**Collected data:**
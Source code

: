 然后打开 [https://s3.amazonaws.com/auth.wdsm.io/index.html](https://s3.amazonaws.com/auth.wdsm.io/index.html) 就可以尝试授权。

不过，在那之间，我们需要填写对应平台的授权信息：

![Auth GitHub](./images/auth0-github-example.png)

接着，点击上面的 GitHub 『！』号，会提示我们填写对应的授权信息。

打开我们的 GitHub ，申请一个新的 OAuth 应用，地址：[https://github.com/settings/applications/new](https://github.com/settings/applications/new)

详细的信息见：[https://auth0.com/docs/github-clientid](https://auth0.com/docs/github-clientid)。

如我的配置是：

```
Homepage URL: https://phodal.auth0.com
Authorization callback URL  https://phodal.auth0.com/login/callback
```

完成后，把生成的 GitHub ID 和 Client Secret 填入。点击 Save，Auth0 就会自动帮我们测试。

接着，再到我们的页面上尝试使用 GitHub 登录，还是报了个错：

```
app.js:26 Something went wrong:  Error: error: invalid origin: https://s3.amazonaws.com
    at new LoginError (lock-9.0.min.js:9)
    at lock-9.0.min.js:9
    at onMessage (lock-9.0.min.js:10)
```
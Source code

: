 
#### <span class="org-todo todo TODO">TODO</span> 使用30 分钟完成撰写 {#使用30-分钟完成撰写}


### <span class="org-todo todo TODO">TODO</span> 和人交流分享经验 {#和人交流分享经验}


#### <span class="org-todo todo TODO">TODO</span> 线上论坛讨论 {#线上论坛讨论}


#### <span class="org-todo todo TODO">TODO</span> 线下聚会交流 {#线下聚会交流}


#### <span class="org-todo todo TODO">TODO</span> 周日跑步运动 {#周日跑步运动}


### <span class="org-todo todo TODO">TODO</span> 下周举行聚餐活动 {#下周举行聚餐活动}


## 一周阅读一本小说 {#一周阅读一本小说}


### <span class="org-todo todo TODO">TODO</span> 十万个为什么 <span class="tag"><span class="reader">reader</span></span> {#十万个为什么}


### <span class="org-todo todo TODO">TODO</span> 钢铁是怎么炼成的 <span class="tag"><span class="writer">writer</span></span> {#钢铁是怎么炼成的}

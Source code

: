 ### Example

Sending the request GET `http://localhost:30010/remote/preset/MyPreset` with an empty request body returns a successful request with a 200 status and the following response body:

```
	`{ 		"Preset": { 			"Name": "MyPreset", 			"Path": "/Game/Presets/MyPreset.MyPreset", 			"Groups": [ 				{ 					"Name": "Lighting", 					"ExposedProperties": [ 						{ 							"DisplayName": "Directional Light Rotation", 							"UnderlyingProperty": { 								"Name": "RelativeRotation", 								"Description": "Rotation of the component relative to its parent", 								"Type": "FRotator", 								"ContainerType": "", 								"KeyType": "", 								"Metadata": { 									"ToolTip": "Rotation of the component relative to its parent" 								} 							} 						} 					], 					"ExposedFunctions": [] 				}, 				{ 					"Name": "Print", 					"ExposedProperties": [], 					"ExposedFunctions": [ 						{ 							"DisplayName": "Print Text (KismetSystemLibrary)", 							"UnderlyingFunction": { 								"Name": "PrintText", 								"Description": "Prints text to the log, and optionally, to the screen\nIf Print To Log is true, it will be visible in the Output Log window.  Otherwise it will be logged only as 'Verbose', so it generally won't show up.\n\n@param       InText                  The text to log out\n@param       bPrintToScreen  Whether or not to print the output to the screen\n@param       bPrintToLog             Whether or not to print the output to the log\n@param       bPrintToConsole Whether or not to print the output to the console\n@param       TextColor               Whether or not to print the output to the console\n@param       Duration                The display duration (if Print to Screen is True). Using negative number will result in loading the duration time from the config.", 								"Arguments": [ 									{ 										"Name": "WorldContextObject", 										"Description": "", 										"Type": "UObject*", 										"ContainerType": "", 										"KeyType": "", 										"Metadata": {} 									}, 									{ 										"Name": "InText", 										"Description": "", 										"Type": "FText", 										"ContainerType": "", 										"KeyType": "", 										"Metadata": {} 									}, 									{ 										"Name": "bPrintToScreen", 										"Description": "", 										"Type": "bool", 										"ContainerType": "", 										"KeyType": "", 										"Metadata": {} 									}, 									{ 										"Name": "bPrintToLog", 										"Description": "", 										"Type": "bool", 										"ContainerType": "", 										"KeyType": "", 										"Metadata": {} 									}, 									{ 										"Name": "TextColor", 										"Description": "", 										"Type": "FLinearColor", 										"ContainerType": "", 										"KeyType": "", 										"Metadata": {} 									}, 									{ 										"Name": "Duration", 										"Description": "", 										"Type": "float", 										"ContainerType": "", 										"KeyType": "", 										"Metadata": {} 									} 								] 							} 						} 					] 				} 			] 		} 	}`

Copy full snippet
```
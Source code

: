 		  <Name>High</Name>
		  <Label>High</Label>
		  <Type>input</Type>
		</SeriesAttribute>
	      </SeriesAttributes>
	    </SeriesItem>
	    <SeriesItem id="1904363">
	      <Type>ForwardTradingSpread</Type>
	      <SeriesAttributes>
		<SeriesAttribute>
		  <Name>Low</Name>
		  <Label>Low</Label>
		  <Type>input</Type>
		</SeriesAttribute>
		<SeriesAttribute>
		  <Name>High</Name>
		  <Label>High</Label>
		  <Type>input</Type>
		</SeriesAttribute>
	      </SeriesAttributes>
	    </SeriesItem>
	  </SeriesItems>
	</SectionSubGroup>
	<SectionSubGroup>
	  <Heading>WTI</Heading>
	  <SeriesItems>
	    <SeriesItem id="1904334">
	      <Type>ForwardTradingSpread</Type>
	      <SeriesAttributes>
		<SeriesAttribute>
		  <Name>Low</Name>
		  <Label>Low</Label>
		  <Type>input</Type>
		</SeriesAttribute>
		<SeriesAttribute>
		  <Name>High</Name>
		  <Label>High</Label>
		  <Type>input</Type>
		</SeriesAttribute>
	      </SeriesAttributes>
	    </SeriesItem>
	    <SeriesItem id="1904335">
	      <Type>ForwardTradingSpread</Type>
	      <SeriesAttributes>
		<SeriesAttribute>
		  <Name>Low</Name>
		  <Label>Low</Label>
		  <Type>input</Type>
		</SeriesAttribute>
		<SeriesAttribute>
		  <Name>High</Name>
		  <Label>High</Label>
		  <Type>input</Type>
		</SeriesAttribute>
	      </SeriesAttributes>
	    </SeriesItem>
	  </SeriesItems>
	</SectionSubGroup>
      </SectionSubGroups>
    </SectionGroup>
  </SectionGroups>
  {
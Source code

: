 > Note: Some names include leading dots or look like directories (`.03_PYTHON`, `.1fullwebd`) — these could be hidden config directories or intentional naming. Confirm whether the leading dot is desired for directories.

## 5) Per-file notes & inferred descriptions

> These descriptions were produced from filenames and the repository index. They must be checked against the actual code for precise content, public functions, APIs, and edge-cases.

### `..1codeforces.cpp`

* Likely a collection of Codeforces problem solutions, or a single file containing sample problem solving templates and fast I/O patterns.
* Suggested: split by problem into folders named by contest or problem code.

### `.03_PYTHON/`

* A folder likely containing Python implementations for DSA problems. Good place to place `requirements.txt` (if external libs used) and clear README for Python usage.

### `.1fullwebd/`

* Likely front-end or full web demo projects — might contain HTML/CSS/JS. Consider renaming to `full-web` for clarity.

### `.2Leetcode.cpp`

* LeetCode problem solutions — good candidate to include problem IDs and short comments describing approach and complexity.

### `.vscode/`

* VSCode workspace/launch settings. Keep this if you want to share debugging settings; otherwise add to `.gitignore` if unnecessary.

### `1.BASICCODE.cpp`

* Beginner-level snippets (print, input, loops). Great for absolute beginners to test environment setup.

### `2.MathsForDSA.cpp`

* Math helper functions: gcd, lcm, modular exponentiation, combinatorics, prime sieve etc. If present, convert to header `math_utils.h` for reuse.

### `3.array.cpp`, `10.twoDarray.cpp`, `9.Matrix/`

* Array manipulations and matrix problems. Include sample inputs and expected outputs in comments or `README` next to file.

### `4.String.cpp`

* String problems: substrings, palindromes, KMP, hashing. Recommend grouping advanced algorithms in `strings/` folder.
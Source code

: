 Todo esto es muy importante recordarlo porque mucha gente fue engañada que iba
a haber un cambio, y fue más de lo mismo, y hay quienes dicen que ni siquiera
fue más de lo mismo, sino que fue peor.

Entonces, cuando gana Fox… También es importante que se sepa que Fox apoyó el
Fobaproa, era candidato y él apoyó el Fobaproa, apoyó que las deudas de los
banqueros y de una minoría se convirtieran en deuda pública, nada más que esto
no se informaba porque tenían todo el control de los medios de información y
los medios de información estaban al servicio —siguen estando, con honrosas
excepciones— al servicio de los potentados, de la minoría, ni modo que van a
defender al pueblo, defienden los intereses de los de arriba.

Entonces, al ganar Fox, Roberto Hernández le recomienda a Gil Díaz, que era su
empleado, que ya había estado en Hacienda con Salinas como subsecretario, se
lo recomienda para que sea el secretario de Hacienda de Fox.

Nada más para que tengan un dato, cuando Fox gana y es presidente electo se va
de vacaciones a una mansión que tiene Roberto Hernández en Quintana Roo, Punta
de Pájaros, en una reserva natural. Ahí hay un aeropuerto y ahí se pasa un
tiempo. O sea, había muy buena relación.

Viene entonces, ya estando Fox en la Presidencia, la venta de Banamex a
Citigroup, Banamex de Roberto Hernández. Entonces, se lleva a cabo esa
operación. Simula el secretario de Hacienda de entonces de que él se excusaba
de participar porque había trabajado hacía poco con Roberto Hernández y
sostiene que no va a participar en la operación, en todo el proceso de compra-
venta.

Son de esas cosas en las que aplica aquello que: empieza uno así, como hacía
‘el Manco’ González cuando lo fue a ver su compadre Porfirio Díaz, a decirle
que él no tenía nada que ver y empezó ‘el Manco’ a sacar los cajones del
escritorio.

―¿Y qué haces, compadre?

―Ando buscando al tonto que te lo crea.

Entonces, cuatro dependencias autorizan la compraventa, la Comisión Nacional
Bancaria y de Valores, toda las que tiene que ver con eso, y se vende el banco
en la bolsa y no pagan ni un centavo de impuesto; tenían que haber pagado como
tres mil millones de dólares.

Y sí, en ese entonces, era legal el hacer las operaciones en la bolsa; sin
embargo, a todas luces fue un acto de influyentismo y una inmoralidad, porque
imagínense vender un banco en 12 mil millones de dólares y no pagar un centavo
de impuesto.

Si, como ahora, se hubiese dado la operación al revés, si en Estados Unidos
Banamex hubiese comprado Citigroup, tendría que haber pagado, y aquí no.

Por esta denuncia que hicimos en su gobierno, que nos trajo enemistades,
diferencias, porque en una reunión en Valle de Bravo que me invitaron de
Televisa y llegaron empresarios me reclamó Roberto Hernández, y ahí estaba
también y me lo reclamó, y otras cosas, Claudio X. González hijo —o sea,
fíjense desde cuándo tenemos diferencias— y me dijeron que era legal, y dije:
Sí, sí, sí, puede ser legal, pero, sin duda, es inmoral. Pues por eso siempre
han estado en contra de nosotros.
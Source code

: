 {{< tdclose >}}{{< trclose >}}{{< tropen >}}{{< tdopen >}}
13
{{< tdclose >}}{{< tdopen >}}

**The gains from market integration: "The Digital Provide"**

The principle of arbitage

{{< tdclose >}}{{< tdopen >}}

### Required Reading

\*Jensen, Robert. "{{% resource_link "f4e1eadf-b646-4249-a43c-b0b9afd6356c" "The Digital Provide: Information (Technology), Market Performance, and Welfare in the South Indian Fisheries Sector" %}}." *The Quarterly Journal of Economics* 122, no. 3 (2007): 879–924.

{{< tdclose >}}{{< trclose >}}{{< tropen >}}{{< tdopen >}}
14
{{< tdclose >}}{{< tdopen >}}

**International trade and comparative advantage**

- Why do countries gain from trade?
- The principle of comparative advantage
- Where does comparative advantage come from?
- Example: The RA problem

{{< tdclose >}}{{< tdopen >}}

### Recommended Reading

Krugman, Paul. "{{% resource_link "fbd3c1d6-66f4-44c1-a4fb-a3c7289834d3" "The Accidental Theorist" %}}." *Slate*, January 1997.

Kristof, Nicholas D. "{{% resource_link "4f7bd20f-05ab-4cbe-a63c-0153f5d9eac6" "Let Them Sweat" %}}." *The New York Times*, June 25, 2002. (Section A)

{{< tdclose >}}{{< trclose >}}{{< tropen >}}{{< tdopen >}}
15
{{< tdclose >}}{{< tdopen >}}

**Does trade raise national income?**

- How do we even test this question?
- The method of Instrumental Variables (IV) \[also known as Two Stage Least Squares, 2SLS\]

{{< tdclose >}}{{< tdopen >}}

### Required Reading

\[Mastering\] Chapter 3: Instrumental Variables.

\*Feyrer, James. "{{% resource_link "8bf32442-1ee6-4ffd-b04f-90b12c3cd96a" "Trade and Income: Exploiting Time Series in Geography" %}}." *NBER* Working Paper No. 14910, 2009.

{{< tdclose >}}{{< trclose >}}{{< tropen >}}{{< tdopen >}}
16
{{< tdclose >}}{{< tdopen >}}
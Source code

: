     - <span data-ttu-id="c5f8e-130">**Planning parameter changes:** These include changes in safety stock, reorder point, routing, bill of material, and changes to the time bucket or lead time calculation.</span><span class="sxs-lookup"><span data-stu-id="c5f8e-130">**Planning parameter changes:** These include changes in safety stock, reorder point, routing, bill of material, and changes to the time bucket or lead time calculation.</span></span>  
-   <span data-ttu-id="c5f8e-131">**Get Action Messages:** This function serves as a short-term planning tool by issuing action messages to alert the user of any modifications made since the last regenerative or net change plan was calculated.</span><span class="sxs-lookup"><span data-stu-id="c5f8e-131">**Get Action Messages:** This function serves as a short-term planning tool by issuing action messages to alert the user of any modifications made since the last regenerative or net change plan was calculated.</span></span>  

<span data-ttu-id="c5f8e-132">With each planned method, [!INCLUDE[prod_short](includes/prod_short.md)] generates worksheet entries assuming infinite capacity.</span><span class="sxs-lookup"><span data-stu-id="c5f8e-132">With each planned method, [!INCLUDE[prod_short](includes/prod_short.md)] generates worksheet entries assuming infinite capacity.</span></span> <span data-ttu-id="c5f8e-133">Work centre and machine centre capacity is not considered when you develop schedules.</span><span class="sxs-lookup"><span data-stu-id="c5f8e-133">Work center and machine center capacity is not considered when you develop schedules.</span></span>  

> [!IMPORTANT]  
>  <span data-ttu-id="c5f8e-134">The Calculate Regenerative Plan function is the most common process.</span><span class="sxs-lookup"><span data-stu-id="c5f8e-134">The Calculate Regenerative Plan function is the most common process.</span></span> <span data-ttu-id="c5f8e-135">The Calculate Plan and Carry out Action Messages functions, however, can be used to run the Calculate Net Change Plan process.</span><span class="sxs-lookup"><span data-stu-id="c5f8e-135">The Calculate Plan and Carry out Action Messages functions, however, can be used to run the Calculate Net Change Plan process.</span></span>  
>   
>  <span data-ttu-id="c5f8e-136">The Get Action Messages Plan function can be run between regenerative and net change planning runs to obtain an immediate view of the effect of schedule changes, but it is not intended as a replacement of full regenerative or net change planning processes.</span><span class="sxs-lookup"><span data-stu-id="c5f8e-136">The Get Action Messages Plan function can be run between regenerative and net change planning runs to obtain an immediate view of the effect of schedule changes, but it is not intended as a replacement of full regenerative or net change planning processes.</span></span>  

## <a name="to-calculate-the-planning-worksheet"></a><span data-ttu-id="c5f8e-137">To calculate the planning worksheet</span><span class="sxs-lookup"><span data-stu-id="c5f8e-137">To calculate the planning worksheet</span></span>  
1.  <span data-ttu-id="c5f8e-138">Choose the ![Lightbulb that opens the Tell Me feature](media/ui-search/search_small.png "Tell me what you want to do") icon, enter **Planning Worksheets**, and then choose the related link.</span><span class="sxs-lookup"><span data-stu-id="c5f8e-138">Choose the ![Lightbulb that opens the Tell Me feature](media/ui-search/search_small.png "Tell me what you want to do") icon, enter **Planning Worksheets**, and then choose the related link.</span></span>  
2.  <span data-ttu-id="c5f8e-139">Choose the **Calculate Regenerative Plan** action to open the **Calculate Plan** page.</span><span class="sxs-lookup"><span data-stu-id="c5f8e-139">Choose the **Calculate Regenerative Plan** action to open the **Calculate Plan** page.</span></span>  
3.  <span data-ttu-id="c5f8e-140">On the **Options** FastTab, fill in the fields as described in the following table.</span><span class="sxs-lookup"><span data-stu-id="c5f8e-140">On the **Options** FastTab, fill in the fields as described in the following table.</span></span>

**ACTIVITY:** Using the records above, determine how many lines hold the word "importante", and answer with that figure only.

**RESPONSE:** 2